Surgeon General’s Warning: Gupta Is At It Again

Posted by Osagie Obasogie December 14, 2009
Biopolitical Times

In a previous installment of Biopolitical Times, I noted how CNN correspondent and almost-Surgeon General Sanjay Gupta casually endorsed the discredited idea of craniometry and used his cable television pulpit to spread it among an unsuspecting public.  Gupta’s on-air speculation that Asians might be smarter because they have larger heads is similar to Oprah’s uncritical acceptance of the slavery hypothesis on her show, where she and Dr. Oz matter-of-factly linked Blacks’ high rates of hypertension to a mythical genetic predisposition. In both cases, biological understandings of racial difference filter how influential TV personalities introduce debunked theories of race, genetics, and difference to their viewing audiences.

But now Gupta is taking this uncritical approach to biology and social outcomes to the realm of radical life extension. In a recent edition of Vital Signs, Gupta gave noted transhumanist Aubrey DeGray the imprimatur of mainstream legitimacy through an extended segment on CNN:


DeGray is a proponent of what he calls “rejuvenative” medicine, or using regenerative medicine – stem cell research, gene therapy, etc. – to halt if not reverse aging. And he’s not talking about extending life expectancy by five or ten years, but decades if not centuries.

Such radical interventions can have tremendous social effects, both in terms of how we develop such applications and who benefits from them. DeGray acknowledges these concerns during the interview, but dismisses them as “incidental.”

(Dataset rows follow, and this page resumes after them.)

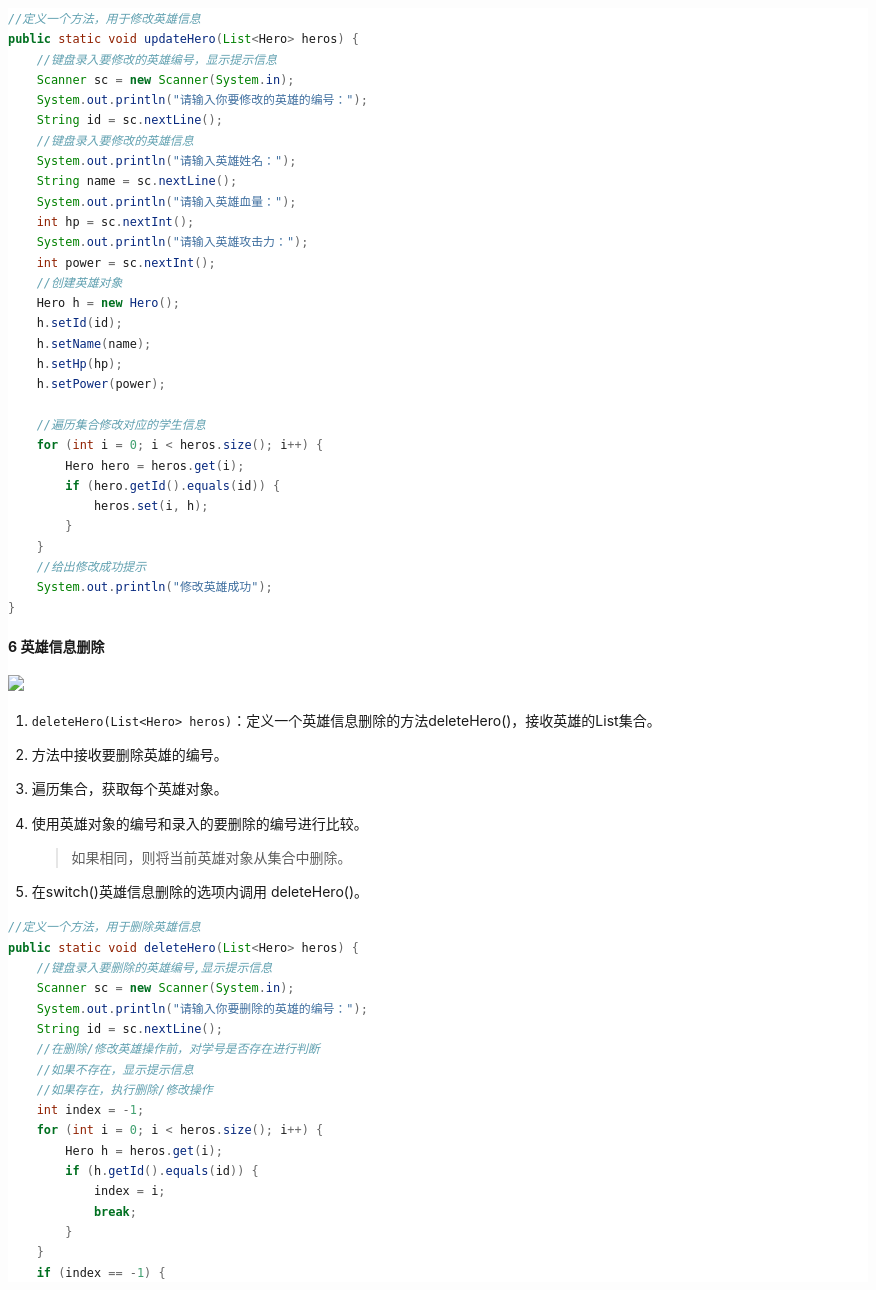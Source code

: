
```java
//定义一个方法，用于修改英雄信息
public static void updateHero(List<Hero> heros) {
    //键盘录入要修改的英雄编号，显示提示信息
    Scanner sc = new Scanner(System.in);
    System.out.println("请输入你要修改的英雄的编号：");
    String id = sc.nextLine();
    //键盘录入要修改的英雄信息
    System.out.println("请输入英雄姓名：");
    String name = sc.nextLine();
    System.out.println("请输入英雄血量：");
    int hp = sc.nextInt();
    System.out.println("请输入英雄攻击力：");
    int power = sc.nextInt();
    //创建英雄对象
    Hero h = new Hero();
    h.setId(id);
    h.setName(name);
    h.setHp(hp);
    h.setPower(power);

    //遍历集合修改对应的学生信息
    for (int i = 0; i < heros.size(); i++) {
        Hero hero = heros.get(i);
        if (hero.getId().equals(id)) {
            heros.set(i, h);
        }
    }
    //给出修改成功提示
    System.out.println("修改英雄成功");
}
```

#### 6 英雄信息删除

![](assets/20230416110650.png)

1. `deleteHero(List<Hero> heros)`：定义一个英雄信息删除的方法deleteHero()，接收英雄的List集合。

2. 方法中接收要删除英雄的编号。
   
3. 遍历集合，获取每个英雄对象。

4. 使用英雄对象的编号和录入的要删除的编号进行比较。
   >如果相同，则将当前英雄对象从集合中删除。

5. 在switch()英雄信息删除的选项内调用 deleteHero()。

```java
//定义一个方法，用于删除英雄信息
public static void deleteHero(List<Hero> heros) {
    //键盘录入要删除的英雄编号,显示提示信息
    Scanner sc = new Scanner(System.in);
    System.out.println("请输入你要删除的英雄的编号：");
    String id = sc.nextLine();
    //在删除/修改英雄操作前，对学号是否存在进行判断
    //如果不存在，显示提示信息
    //如果存在，执行删除/修改操作
    int index = -1;
    for (int i = 0; i < heros.size(); i++) {
        Hero h = heros.get(i);
        if (h.getId().equals(id)) {
            index = i;
            break;
        }
    }
    if (index == -1) {
```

But perhaps the most troubling aspect of Gupta’s foray into radical life extension is that he interviews DeGray alongside Dan Buettner, an author interested in distilling and promoting behaviors that can modestly improve life expectancy, such as exercising more and eating healthy diets. Gupta’s casual back-and-forth between DeGray and Buettner (who admire each other’s work) nevertheless represents a journalistic slight of hand that is ultimately a disservice to viewers. By conflating behavioral improvements with biomedical engineering, Gupta holds out life extension by any means as an unqualified good without critically assessing key differences between promoting healthy lifestyles on one hand and human genetic enhancement on the other.